Exercise directions →
In the entries below, find the line with "number, by giving" and print exactly every line from there up to and including the line with "support their protocol", with no other lines.

**** Data under study ****

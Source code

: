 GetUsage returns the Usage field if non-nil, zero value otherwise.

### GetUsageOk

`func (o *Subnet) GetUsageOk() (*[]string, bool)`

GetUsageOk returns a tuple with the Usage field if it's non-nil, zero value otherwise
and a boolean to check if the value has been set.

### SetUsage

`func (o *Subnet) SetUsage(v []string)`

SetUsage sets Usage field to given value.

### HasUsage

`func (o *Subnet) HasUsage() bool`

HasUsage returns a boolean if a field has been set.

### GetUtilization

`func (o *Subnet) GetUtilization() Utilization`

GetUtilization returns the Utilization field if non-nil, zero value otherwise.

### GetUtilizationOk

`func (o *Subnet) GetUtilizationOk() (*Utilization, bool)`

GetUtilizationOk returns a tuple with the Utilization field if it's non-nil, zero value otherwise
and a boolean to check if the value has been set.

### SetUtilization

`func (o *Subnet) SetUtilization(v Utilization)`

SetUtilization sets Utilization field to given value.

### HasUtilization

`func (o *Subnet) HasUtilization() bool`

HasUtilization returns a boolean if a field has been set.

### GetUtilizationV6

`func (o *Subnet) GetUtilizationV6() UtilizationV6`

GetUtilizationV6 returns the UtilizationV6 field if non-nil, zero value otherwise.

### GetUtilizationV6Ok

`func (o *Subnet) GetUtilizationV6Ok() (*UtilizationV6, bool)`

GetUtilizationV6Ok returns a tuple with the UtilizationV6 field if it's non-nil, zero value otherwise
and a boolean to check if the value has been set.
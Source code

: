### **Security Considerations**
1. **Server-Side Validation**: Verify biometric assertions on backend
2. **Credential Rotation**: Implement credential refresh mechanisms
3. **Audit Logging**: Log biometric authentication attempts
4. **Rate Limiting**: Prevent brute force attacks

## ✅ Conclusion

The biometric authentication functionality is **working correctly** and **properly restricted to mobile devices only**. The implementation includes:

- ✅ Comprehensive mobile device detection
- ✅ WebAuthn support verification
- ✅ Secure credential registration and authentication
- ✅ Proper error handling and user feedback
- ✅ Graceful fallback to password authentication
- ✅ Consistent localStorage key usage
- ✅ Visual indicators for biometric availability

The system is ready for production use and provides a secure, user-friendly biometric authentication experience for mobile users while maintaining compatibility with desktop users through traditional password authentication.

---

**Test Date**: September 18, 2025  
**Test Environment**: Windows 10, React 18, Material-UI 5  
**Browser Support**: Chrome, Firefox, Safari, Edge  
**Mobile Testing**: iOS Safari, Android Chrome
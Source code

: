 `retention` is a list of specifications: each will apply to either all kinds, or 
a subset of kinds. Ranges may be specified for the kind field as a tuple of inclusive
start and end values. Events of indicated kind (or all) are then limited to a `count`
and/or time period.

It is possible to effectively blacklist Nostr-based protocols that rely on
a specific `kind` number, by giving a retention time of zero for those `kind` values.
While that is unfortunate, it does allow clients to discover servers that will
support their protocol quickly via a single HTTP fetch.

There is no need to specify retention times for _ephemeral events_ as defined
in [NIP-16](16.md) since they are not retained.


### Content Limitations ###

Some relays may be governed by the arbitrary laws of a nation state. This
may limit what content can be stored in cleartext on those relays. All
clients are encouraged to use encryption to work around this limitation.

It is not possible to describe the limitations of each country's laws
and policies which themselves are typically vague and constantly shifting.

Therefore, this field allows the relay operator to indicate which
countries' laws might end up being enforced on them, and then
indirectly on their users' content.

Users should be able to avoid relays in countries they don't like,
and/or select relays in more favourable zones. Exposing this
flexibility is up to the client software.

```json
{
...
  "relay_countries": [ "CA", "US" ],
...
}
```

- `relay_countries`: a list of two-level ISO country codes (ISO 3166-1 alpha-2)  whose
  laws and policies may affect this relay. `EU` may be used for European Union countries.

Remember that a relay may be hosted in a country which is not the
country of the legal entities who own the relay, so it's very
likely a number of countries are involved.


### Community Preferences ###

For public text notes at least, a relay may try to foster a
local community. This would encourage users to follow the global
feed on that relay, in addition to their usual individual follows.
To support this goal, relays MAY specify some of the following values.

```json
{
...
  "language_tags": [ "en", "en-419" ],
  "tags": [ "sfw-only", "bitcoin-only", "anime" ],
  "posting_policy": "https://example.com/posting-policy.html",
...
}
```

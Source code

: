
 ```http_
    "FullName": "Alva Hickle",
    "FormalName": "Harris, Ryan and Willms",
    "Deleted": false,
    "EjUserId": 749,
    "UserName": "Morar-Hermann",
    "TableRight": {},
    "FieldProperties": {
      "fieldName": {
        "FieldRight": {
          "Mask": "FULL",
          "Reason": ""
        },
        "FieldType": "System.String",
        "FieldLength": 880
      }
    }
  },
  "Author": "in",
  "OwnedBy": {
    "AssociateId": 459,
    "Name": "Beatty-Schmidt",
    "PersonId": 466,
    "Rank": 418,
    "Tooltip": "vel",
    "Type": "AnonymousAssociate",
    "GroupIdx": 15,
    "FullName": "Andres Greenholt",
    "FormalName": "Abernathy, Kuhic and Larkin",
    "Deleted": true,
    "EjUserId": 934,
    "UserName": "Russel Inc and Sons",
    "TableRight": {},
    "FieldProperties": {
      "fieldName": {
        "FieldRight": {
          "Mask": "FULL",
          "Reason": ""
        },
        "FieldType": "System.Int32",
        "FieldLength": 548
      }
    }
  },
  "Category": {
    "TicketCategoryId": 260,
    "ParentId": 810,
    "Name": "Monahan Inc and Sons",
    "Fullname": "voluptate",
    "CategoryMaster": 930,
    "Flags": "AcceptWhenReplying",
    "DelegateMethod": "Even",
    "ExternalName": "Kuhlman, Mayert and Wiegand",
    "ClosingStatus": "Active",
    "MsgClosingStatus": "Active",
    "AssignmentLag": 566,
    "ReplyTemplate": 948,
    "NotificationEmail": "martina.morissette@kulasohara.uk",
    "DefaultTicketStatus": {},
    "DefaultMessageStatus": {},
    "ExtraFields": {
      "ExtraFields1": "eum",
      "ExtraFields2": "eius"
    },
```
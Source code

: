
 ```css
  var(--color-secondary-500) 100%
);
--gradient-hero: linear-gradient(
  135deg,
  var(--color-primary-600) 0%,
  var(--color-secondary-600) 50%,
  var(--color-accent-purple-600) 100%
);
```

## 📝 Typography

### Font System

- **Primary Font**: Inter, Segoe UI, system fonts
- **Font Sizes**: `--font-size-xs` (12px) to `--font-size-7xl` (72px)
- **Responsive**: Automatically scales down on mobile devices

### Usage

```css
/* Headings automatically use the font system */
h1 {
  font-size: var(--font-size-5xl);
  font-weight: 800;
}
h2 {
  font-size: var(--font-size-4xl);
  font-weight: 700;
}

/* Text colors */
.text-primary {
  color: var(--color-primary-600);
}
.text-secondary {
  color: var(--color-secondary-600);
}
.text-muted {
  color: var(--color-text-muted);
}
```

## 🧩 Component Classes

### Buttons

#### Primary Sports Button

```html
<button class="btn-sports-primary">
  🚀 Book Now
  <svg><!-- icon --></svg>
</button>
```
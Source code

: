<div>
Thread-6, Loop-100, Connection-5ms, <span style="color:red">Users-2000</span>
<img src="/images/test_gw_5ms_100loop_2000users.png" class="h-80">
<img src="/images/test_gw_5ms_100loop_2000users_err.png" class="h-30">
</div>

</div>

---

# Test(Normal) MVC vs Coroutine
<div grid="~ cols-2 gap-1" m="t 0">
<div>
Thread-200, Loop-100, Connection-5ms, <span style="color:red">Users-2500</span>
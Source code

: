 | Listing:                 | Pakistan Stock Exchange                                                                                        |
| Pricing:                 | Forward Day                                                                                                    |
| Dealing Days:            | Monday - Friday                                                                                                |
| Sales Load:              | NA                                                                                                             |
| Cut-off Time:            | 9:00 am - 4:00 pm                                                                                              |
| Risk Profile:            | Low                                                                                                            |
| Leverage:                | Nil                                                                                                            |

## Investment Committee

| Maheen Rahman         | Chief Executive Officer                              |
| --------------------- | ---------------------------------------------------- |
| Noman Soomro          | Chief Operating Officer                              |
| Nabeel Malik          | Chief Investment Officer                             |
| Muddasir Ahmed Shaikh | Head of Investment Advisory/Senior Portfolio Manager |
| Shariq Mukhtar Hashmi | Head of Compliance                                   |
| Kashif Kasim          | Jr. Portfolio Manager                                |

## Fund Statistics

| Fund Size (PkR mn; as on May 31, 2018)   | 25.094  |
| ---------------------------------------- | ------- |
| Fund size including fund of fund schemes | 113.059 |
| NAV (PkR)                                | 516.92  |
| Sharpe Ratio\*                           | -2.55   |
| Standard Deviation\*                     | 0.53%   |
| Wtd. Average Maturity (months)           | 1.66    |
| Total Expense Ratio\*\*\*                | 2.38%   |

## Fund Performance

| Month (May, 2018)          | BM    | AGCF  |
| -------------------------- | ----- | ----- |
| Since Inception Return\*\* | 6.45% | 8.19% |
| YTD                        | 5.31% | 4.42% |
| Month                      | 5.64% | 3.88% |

****

Answer area →
a specific `kind` number, by giving a retention time of zero for those `kind` values.
While that is unfortunate, it does allow clients to discover servers that will
support their protocol quickly via a single HTTP fetch.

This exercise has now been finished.